Top of RECORDS PROVIDED
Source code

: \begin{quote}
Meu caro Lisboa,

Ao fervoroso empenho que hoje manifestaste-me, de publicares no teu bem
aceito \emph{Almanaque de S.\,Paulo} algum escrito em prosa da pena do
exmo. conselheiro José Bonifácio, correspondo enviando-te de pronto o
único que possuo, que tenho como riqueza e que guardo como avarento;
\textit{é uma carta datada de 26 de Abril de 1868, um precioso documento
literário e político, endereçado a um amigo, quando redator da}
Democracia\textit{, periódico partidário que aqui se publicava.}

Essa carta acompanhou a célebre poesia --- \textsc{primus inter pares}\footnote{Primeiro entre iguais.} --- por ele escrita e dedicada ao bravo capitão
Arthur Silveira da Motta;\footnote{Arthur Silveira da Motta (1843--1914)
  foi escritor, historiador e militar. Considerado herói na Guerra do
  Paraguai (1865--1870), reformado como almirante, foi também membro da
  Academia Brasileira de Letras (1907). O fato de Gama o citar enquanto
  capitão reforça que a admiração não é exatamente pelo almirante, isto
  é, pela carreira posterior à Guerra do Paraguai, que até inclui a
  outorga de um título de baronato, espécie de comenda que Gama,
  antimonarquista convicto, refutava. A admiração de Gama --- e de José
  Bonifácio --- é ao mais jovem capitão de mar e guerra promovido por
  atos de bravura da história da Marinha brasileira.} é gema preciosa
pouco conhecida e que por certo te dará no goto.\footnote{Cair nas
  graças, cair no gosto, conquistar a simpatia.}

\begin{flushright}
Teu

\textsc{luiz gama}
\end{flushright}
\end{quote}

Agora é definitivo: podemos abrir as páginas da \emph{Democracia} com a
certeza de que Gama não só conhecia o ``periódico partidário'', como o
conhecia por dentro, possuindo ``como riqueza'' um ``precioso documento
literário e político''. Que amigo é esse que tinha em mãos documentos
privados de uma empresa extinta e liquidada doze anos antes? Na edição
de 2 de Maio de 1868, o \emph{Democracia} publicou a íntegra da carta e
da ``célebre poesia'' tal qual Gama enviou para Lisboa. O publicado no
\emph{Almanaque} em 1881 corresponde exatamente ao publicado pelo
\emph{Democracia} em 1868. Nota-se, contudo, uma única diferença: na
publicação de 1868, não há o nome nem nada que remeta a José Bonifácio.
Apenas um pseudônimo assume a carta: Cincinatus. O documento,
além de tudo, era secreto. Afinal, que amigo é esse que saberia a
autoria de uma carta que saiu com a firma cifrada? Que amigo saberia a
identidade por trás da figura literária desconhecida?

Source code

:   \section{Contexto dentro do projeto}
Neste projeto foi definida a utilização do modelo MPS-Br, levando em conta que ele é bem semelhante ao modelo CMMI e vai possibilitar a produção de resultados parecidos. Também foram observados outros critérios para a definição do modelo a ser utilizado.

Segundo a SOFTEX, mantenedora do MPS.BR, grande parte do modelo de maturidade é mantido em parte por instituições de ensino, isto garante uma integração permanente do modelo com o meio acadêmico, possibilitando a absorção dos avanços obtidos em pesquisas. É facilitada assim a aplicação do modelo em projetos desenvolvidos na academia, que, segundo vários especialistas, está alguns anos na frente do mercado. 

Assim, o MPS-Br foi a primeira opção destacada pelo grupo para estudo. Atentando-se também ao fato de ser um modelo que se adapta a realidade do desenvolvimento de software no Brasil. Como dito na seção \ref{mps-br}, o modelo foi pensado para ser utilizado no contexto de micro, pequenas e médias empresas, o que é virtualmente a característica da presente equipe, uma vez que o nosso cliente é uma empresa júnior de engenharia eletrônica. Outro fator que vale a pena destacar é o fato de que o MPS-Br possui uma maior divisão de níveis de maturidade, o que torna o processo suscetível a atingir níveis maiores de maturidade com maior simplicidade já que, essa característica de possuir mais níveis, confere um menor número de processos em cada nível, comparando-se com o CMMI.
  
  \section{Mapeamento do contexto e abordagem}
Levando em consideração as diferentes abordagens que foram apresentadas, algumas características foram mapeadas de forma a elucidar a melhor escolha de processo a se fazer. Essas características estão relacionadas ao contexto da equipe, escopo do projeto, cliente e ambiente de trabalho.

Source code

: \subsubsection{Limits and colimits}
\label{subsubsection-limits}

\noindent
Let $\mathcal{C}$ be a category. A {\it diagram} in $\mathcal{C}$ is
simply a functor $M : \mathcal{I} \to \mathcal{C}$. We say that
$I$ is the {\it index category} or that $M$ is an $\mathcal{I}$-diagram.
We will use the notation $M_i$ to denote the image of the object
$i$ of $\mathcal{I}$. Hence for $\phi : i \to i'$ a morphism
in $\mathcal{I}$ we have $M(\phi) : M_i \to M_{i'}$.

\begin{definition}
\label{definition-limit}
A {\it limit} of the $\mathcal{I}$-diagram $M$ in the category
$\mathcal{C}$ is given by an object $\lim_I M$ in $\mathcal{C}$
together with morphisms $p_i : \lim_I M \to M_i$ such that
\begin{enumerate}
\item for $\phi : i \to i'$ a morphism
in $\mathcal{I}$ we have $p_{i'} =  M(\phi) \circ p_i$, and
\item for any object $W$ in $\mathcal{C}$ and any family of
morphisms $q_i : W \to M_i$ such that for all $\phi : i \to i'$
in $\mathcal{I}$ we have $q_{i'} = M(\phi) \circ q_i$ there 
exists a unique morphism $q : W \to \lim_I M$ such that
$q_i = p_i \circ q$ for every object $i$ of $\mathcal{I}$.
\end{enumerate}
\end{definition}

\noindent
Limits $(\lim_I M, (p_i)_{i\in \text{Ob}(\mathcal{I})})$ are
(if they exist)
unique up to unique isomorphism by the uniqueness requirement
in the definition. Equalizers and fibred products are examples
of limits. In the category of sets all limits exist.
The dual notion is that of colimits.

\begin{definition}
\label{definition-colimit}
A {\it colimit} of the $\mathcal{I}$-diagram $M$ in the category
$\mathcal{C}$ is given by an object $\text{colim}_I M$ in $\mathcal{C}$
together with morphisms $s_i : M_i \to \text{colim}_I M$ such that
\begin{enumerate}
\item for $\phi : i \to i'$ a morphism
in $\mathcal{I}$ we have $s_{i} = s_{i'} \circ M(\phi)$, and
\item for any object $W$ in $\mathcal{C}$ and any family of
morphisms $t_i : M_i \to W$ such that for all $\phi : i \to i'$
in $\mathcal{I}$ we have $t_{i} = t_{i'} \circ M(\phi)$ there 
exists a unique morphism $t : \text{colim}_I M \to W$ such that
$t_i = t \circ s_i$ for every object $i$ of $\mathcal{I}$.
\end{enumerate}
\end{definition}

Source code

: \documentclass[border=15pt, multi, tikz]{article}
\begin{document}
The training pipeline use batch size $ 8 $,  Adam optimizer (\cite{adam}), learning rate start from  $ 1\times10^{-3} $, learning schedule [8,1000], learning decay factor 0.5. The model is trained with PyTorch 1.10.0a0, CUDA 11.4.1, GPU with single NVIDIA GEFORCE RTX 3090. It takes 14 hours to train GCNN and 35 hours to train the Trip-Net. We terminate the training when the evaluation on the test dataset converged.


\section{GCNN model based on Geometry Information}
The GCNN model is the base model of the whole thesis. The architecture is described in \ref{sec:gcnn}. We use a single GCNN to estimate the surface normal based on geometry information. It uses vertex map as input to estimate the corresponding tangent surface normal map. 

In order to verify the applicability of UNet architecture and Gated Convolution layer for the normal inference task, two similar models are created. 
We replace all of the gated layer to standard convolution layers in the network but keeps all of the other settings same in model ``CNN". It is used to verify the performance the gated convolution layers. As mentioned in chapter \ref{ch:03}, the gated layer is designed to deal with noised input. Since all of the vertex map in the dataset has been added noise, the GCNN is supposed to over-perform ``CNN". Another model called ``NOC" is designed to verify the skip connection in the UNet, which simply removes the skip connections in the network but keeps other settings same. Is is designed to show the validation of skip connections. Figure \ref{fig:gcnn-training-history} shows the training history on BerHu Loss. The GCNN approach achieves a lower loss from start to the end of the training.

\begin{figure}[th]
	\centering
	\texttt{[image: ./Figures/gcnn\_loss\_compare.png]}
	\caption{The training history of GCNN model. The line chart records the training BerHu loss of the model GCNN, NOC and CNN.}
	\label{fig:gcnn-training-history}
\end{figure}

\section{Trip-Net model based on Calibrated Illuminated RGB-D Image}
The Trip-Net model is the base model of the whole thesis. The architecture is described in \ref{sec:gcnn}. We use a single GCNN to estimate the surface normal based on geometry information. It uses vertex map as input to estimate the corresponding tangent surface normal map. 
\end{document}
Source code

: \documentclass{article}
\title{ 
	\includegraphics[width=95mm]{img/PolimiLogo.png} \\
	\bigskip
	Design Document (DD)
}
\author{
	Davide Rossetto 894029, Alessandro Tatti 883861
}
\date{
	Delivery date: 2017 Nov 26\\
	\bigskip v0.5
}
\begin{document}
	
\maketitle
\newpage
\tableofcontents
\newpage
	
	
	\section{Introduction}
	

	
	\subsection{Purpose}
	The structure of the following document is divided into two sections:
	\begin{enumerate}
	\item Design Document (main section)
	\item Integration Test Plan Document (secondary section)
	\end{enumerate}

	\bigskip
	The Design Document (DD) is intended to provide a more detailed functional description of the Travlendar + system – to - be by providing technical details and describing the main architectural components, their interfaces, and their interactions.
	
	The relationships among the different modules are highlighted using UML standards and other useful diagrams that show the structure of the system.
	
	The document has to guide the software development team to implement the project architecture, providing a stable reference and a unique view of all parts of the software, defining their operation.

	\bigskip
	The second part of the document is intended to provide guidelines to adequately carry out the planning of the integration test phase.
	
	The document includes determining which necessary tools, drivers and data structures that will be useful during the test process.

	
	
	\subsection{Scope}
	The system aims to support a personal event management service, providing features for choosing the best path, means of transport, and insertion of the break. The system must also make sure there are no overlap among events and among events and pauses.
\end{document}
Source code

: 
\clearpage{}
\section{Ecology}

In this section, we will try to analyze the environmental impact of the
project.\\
Bottom of RECORDS PROVIDED
Return, from the data, each line that has the word "precioso" in it.

\textit{é uma carta datada de 26 de Abril de 1868, um precioso documento
conhecia por dentro, possuindo ``como riqueza'' um ``precioso documento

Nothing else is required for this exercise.